(Stored data)

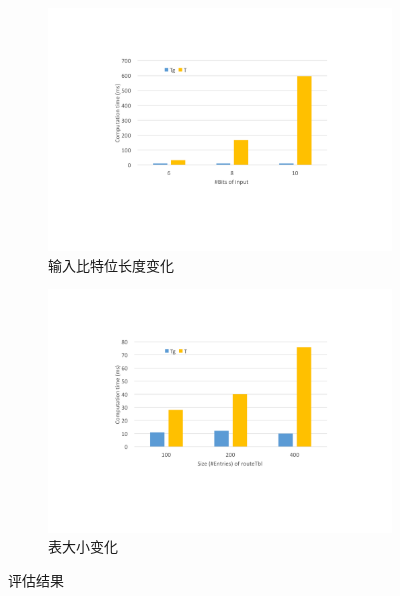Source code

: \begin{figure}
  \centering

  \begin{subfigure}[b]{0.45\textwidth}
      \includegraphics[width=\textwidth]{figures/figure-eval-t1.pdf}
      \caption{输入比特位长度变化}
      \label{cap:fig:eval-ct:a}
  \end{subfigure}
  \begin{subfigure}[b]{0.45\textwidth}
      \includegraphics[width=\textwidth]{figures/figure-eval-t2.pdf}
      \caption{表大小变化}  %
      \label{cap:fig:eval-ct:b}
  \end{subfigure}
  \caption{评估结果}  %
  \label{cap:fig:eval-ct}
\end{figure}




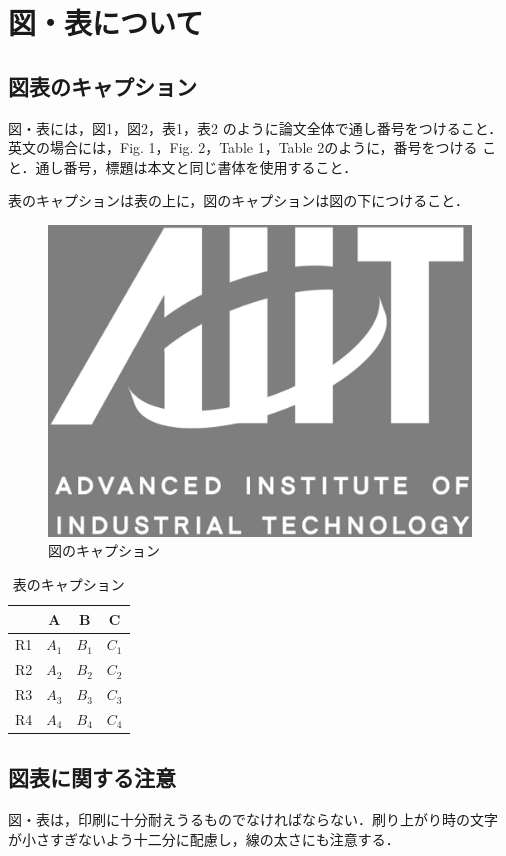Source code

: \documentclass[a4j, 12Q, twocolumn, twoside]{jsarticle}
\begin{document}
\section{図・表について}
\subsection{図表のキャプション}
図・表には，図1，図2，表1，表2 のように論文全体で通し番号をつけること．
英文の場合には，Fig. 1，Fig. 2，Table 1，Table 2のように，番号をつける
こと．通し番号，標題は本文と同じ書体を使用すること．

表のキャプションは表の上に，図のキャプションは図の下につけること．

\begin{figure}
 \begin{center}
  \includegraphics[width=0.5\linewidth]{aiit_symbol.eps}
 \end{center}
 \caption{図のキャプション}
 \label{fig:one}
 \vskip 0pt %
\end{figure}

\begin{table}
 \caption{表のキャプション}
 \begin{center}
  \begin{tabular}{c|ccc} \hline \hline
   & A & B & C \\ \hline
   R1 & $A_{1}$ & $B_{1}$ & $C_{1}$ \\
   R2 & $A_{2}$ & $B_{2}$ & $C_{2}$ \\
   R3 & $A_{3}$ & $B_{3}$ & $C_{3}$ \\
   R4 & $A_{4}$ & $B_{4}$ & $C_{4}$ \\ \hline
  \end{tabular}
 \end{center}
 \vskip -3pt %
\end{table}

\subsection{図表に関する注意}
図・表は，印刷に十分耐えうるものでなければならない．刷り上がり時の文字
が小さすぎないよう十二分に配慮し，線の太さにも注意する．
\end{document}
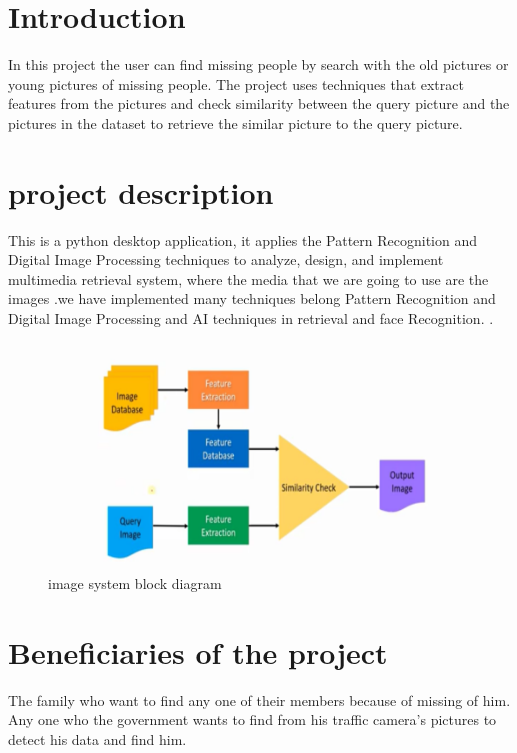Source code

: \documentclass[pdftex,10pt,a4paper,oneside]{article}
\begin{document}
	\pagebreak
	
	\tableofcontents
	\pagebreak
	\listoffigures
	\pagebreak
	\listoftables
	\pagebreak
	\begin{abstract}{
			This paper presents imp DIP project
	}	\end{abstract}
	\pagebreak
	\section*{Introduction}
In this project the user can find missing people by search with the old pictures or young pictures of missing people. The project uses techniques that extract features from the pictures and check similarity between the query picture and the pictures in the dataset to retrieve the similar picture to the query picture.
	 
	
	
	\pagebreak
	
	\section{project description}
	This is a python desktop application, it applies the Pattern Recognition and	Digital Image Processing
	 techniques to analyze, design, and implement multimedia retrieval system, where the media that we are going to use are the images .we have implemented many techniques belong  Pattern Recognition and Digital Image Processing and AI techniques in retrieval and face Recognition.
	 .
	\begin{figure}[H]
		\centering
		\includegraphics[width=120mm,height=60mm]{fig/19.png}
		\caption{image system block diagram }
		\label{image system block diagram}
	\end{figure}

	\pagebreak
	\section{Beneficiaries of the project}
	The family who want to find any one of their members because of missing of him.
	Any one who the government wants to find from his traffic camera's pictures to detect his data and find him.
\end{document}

- **ASSIGNMENT**: Every line in the records above with the string "that" in it should be shown.

- **SOLVED PROBLEM**:
In this project the user can find missing people by search with the old pictures or young pictures of missing people. The project uses techniques that extract features from the pictures and check similarity between the query picture and the pictures in the dataset to retrieve the similar picture to the query picture.
	 techniques to analyze, design, and implement multimedia retrieval system, where the media that we are going to use are the images .we have implemented many techniques belong  Pattern Recognition and Digital Image Processing and AI techniques in retrieval and face Recognition.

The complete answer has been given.